Review of Orphan Train
- jodiwebb9
- May 12
- 3 min read

I took a peek at my local library's used book sale. Logically, I don't NEED any more books - my TBR pile is perilously high - but I don't NOT NEED more books (gotta love double negatives!). So I came home with Orphan Train, a historical novel released in 2013, but if you like it (and I predict that you will), author Christina Baker Kline has plenty of other novels for you to enjoy. Including one being released today: The Foursome, the reimagining of an astonishing true story: two sisters in nineteenth-century North Carolina—Kline’s own distant relatives—who married world-famous conjoined twins from Siam.
More about Orphan Train
Between 1854 and 1929, so-called orphan trains ran regularly from the cities of the East Coast to the farmlands of the Midwest, carrying thousands of abandoned children whose fates would be determined by pure luck. Would they be adopted by a kind and loving family, or would they face a childhood and adolescence of hard labor and servitude?
As a young Irish immigrant, Vivian Daly was one such child, sent by rail from New York City to an uncertain future a world away. Returning east later in life, Vivian leads a quiet, peaceful existence on the coast of Maine, the memories of her upbringing rendered a hazy blur. But in her attic, hidden in trunks, are vestiges of a turbulent past.

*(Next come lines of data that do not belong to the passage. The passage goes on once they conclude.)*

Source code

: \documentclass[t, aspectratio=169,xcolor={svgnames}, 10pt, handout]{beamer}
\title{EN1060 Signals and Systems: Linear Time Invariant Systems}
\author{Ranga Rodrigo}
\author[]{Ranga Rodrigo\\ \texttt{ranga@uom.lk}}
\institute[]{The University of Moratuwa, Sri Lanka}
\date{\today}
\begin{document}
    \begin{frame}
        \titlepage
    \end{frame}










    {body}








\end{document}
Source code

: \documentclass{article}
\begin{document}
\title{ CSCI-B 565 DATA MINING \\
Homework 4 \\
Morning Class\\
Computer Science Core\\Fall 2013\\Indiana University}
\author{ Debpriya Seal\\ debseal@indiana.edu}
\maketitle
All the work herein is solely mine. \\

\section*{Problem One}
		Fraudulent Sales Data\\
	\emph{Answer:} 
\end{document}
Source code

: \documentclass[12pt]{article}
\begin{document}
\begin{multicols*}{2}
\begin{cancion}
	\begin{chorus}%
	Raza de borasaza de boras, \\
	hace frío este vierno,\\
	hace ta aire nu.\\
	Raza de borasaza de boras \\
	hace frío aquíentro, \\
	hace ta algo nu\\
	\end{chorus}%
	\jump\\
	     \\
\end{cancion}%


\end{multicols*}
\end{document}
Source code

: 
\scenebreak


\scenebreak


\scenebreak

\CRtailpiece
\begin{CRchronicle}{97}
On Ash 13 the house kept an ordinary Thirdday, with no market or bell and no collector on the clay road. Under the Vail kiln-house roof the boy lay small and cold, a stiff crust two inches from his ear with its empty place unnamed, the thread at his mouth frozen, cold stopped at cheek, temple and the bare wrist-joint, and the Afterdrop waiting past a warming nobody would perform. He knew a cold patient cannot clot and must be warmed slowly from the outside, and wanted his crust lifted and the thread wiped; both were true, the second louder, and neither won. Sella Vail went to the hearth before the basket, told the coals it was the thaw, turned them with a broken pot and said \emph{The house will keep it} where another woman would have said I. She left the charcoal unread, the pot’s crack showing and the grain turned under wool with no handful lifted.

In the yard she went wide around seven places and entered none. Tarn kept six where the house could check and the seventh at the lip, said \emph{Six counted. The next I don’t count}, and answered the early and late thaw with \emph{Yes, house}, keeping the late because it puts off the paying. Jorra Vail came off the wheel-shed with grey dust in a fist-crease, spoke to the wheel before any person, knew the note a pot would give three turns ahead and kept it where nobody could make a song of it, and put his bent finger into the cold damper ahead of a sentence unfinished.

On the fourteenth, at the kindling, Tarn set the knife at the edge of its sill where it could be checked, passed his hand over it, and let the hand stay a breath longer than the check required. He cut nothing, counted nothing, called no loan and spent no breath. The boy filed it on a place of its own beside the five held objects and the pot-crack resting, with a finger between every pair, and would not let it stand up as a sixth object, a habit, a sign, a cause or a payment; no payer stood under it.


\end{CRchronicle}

Seventeen-year-old Molly Ayer knows that a community-service position helping an elderly widow clean out her attic is the only thing keeping her out of juvenile hall. But as Molly helps Vivian sort through her keepsakes and possessions, she discovers that she and Vivian aren’t as different as they appear. A Penobscot Indian who has spent her youth in and out of foster homes, Molly is also an outsider being raised by strangers, and she, too, has unanswered questions about the past.
Moving between contemporary Maine and Depression-era Minnesota, Orphan Train is a powerful tale of upheaval and resilience, second chances, and unexpected friendship.
More about Christina Baker Kline

A #1 New York Times bestselling author of ten novels, including Orphan Train, The Exiles, Please Don’t Lie (co-authored with Anne Burt), and the forthcoming The Foursome (May 2026), Christina Baker Kline is published in more than 40 countries. Her novels have received the New England Prize for Fiction, the Maine Literary Award, and a Barnes & Noble Discover Award, among other prizes, and have been chosen by hundreds of communities, universities, and schools as “One Book, One Read” selections. Her essays, articles, and reviews have appeared in publications such as The New York Times and The New York Times Book Review, The Washington Post, The Boston Globe, and The San Francisco Chronicle.
Kline was born in Cambridge, England, and raised there as well as in the American South and Maine. She is a graduate of Yale, Cambridge, and the University of Virginia, where she was a Henry Hoyns Fellow in Fiction Writing. She has taught at Yale, NYU, UVA, Drew, and Fordham, where she served as Writer-in-Residence. The author or editor of five nonfiction books, she is a recipient of numerous Geraldine R. Dodge Foundation and Writer-in-Residence Fellowships. A resident of New York City and Southwest Harbor, Maine, Kline is married to David Kline and has three sons: Hayden, Will, and Eli.
You can follow the author at:
Website: https://christinabakerkline.com/
Instagram: https://www.instagram.com/bakerkline/
Twitter/X: https://x.com/bakerkline
Facebook: https://www.facebook.com/CBakerKline
Substack: Christina on the Margins
Thoughts about Orphan Train
Author Christina Baker Kline did an amazing job of bringing here characters to life. It's not simply what they say or do, she infuses them with memories, the things they notice about their surroundings, what brings them joy or fear or anger. I found myself swept into the lives of Molly and Vivian, marveling at the things they had in common, wondering how their lives would mirror, what decisions they would make to get them to Maine 2011. The story was so addictive that I finished it in two days of reading.
Just as I fell in love with Molly and Vivian, I was appalled by some other characters in their lives that were less than stellar. Kline did an excellent job of even making the less likable characters have some redeeming qualities so you were constantly reevaluating your opinion of them. Being a fan of historical fiction, I was more taken by Vivian's story (1920s to 1940s) than Molly's more recent life story.